SUPPLIED MATERIAL
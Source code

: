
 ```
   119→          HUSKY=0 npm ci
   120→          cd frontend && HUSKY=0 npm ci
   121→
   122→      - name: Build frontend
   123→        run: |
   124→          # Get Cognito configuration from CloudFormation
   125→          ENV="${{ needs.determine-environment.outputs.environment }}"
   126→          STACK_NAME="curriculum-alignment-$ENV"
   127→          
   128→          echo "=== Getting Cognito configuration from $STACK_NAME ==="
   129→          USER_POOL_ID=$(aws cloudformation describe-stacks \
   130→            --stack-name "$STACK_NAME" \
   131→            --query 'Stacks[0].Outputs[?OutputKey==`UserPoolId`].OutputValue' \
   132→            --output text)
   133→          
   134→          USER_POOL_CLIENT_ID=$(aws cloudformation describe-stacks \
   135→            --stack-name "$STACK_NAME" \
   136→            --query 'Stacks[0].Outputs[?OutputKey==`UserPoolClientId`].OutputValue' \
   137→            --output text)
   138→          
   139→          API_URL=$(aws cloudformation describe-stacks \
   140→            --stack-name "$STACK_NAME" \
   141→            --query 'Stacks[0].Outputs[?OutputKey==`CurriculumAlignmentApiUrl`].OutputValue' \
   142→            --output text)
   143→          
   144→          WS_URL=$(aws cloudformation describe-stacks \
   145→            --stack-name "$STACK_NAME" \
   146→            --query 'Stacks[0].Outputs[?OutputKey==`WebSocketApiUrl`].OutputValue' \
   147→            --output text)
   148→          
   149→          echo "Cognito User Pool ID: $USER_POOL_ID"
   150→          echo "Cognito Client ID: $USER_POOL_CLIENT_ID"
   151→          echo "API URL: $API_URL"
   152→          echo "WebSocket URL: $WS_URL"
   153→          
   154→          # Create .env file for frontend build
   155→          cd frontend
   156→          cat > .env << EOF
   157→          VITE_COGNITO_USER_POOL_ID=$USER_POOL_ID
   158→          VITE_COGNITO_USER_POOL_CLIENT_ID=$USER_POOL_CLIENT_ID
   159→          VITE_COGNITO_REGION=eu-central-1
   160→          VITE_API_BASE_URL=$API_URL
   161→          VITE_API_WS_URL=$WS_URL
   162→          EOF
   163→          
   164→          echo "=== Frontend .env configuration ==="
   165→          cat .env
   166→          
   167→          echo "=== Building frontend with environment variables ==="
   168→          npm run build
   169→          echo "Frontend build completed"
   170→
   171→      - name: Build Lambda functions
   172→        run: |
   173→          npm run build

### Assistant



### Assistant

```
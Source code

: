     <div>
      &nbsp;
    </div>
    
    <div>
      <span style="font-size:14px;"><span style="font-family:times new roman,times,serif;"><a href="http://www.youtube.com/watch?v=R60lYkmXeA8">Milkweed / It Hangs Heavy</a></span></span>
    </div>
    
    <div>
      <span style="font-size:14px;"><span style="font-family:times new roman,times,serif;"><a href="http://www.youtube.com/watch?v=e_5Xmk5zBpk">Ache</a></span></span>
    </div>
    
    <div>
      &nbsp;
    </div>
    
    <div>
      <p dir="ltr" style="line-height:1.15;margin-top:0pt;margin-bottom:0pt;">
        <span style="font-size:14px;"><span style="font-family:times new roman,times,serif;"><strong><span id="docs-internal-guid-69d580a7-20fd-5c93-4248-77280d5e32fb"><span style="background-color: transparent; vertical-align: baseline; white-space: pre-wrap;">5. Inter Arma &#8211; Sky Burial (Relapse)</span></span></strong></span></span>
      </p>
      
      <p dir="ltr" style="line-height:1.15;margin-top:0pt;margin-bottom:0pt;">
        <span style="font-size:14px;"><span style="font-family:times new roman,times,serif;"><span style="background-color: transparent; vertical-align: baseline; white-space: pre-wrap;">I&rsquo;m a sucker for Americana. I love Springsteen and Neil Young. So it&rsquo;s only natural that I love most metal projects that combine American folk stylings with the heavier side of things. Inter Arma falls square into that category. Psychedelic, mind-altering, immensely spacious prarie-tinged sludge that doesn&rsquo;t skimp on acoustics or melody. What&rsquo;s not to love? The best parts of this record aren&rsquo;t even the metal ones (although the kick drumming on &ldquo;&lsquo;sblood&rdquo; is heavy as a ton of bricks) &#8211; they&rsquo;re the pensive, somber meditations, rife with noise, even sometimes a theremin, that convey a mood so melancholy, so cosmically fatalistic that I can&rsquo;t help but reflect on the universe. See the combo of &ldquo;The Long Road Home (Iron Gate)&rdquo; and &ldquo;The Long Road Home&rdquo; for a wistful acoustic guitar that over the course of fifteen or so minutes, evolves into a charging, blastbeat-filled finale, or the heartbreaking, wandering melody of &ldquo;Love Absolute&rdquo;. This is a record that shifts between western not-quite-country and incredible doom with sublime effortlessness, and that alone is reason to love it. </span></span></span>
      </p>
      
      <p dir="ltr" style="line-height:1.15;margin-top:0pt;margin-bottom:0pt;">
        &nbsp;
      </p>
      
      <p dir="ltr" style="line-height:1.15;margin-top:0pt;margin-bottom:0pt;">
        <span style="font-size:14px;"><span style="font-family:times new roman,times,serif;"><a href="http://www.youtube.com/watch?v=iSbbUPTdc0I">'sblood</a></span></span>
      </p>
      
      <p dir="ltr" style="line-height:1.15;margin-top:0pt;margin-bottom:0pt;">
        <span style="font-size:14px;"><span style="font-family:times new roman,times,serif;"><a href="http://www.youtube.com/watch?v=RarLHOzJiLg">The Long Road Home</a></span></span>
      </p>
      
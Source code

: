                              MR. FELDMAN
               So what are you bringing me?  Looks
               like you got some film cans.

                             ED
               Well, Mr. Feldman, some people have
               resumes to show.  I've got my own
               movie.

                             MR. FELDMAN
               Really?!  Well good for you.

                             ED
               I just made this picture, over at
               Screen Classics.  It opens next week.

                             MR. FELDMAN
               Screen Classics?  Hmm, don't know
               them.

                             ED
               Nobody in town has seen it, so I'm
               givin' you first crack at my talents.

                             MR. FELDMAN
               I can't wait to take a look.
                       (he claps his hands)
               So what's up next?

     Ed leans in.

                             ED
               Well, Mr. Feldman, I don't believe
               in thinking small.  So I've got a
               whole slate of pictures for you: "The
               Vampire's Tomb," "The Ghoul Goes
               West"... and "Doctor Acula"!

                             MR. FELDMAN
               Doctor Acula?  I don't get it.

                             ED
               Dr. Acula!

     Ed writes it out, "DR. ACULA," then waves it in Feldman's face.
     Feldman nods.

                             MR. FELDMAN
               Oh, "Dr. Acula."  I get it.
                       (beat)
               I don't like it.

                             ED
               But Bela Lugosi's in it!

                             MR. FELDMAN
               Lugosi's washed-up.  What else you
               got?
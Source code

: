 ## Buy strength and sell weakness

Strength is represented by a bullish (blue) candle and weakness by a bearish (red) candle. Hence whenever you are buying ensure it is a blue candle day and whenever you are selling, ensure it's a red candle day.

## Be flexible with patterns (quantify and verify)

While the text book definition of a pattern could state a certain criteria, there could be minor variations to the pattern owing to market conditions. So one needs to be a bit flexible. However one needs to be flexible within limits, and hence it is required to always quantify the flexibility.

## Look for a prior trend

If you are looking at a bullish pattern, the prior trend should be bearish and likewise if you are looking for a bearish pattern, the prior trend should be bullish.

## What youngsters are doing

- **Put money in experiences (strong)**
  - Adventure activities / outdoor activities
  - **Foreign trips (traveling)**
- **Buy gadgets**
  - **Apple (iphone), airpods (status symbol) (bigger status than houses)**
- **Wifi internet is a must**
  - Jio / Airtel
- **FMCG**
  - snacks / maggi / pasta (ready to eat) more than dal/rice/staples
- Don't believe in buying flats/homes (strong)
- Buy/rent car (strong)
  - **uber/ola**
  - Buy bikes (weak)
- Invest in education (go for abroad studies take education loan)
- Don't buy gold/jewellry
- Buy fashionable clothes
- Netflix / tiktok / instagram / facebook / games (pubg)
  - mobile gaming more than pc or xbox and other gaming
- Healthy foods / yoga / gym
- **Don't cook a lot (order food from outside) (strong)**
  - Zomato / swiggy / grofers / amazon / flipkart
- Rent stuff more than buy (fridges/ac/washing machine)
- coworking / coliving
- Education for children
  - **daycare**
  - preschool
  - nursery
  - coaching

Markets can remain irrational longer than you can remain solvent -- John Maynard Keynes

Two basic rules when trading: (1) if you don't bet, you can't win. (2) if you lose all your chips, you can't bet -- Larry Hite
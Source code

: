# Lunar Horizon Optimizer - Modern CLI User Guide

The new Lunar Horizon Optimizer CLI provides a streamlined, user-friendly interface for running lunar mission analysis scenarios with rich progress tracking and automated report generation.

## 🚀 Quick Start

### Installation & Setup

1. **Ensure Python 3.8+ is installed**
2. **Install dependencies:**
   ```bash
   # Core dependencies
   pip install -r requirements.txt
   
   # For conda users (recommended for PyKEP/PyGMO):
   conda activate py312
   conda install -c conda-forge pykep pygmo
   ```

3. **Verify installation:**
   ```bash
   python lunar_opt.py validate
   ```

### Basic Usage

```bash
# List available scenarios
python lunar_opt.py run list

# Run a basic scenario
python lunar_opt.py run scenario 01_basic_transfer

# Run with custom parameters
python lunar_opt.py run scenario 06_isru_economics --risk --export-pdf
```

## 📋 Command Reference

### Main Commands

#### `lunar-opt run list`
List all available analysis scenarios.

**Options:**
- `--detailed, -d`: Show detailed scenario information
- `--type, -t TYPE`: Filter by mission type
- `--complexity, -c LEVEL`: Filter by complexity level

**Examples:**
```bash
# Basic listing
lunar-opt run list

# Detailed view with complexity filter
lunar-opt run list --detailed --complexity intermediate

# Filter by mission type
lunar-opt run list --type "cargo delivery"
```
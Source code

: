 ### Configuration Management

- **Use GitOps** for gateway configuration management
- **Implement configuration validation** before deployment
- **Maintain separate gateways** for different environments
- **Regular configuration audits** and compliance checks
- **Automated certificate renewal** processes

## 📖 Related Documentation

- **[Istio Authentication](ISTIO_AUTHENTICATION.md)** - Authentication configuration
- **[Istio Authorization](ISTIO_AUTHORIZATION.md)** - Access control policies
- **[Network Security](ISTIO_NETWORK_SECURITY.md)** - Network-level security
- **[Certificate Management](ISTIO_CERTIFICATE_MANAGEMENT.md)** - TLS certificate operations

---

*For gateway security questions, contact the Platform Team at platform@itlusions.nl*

TASK GOAL
Produce a word-for-word copy of everything above from the line holding "don't get it." down to the line holding "What else you", with both of those lines kept.

EXPECTED ANSWER
               Doctor Acula?  I don't get it.

                             ED
               Dr. Acula!

     Ed writes it out, "DR. ACULA," then waves it in Feldman's face.
     Feldman nods.

                             MR. FELDMAN
               Oh, "Dr. Acula."  I get it.
                       (beat)
               I don't like it.

                             ED
               But Bela Lugosi's in it!

                             MR. FELDMAN
               Lugosi's washed-up.  What else you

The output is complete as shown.